Ma se l’abbigliamento delle contadine toscane nel corso del Settecento presenta qualche innovazione e arricchimento, quello delle parigine appare investito da una vera rivoluzione. Tra Sei e Settecento esso era costituito da gonna, talvolta accompagnata da una o più sottogonne, camicia, grembiule, mantello, cuffia o qualche altra protezione per il capo. Come quello delle contadine era insomma diviso in due all’altezza della vita, secondo un uso che si era delineato a partire dal Cinquecento75. Negli anni a cavallo tra XVII e XVIII secolo, tuttavia, erano meno della metà gli inventari di popolane che registravano corpetti e corsetti: i loro corpi apparivano dunque abbastanza sciolti, diversamente da quello che accadeva alle donne ricche strette nei loro bustini76. E se tutte avevano le calze, a giudicare dagli inventari quelle che disponevano di un paio di scarpe erano una minoranza.

Gli abiti erano prevalentemente di lana, la biancheria e i grembiuli di lino o di canapa. Il cotone era ancora raro e, tra le popolane, era rara anche la seta, che invece era presente nei guarda­roba dei ricchi, maschi e femmine. I colori erano scuri: neri, grigi e marroni. A quest’epoca peraltro il nero era il colore più usato anche da nobildonne, gentiluomini e, in misura anche maggiore, borghe­si: a Parigi tra Sei e Settecento neppure i ricchi erano variopinti. Essi si distinguevano soprattutto per il fatto di avere molti capi bianchi.

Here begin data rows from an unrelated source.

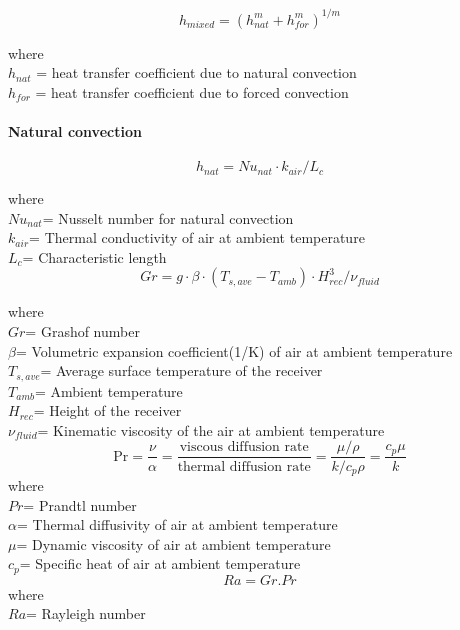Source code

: \begin{equation}
h_{mixed} = (h_{nat}^m + h_{for}^m)^{1/m}
\end{equation}

where\\
$h_{nat}$ = heat transfer coefficient due to natural convection\\
$h_{for}$ = heat transfer coefficient due to forced convection
\paragraph{Natural convection}
\begin{equation}
h_{nat}=Nu_{nat}\cdot k_{air}/L_c
\end{equation}

where\\
$Nu_{nat}$= Nusselt number for natural convection\\
$k_{air}$= Thermal conductivity of air at ambient temperature\\
$L_c$= Characteristic length \\
\begin{equation}
 Gr=g \cdot \beta\cdot (T_{s,ave}-T_{amb})\cdot {H_{rec}^3/\nu_{fluid}}
\end{equation}

where\\
$Gr$= Grashof number\\
$\beta$= Volumetric expansion coefficient(1/K) of air at ambient temperature \\
$T_{s,ave}$= Average surface temperature of the receiver \\
$T_{amb}$= Ambient temperature \\
$H_{rec}$= Height of the receiver \\
$\nu_{fluid}$= Kinematic viscosity of the air at ambient temperature \\

\begin{equation}
\mathrm{Pr} = \frac{\nu}{\alpha} = \frac{\mbox{viscous diffusion rate}}{\mbox{thermal diffusion rate}} = \frac{\mu / \rho}{k / c_p \rho} = \frac{c_p \mu}{k}
\end{equation}
where\\
$Pr$= Prandtl number \\
$\alpha$= Thermal diffusivity of air at ambient temperature \\
$\mu $= Dynamic viscosity of air at ambient temperature \\
$c_p$= Specific heat of air at ambient temperature\\
\begin{equation}
 Ra=Gr.Pr
\end{equation}
where\\
$Ra$= Rayleigh number \\

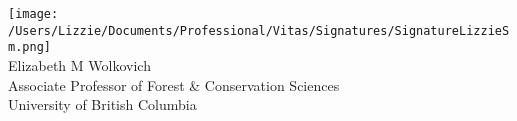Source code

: \documentclass[11pt,a4paper]{letter}
\begin{document}
\begin{letter}{}
\texttt{[image: /Users/Lizzie/Documents/Professional/Vitas/Signatures/SignatureLizzieSm.png]} \\

Elizabeth M Wolkovich\\
Associate Professor of Forest \& Conservation Sciences\\ 
University of British Columbia
\end{letter}
\end{document}
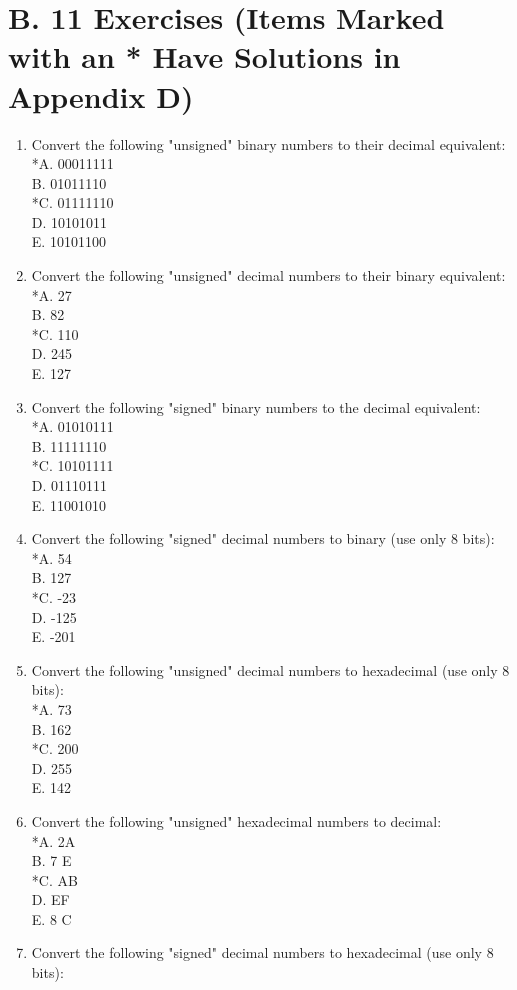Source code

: \documentclass[10pt]{article}
\begin{document}
\section*{B. 11 Exercises (Items Marked with an * Have Solutions in Appendix D)}
\begin{enumerate}
  \item Convert the following "unsigned" binary numbers to their decimal equivalent:\\
*A. 00011111\\
B. 01011110\\
*C. 01111110\\
D. 10101011\\
E. 10101100
  \item Convert the following "unsigned" decimal numbers to their binary equivalent:\\
*A. 27\\
B. 82\\
*C. 110\\
D. 245\\
E. 127
  \item Convert the following "signed" binary numbers to the decimal equivalent:\\
*A. 01010111\\
B. 11111110\\
*C. 10101111\\
D. 01110111\\
E. 11001010
  \item Convert the following "signed" decimal numbers to binary (use only 8 bits):\\
*A. 54\\
B. 127\\
*C. -23\\
D. -125\\
E. -201
  \item Convert the following "unsigned" decimal numbers to hexadecimal (use only 8 bits):\\
*A. 73\\
B. 162\\
*C. 200\\
D. 255\\
E. 142
  \item Convert the following "unsigned" hexadecimal numbers to decimal:\\
*A. 2A\\
B. 7 E\\
*C. AB\\
D. EF\\
E. 8 C
  \item Convert the following "signed" decimal numbers to hexadecimal (use only 8 bits):\\

\end{enumerate}
\end{document}
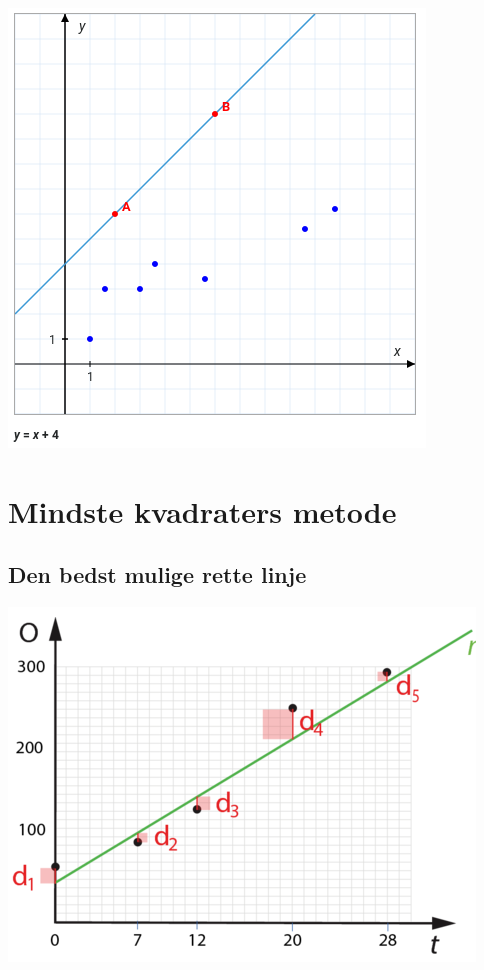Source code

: \documentclass[11pt]{article}
\begin{document}
\begin{center}
\includegraphics[width=.9\linewidth]{img/screenshot_2019-09-05_09-54-19.png}
\end{center}

\section*{Mindste kvadraters metode}
\label{sec:org449302c}

\subsection*{Den bedst mulige rette linje}
\label{sec:org7e42469}

\begin{center}
\includegraphics[width=.9\linewidth]{img/screenshot_2019-09-05_10-23-36.png}
\end{center}
\end{document}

Nel corso del XVIII secolo, tuttavia, si moltiplicano i vestiti interi, si diffondono i corsetti. Compaiono camicette, casacchine e mantelline. Fisciù e altri ornamenti sostituiscono il vecchio fazzoletto da collo. La lana cede il passo al cotone e la seta si diffonde. Le scarpe compaiono ai piedi di tutte. Le donne si tingono di blu, di giallo, di verde, di bianco, di tutta una serie di sfumature di colori chiari. Se i borghesi, uomini e donne, continuano a prediligere il contrasto bianco/nero, il popolo, così come la nobiltà, a fine Settecento ha un abbigliamento meno cupo, più allegro e vivace77.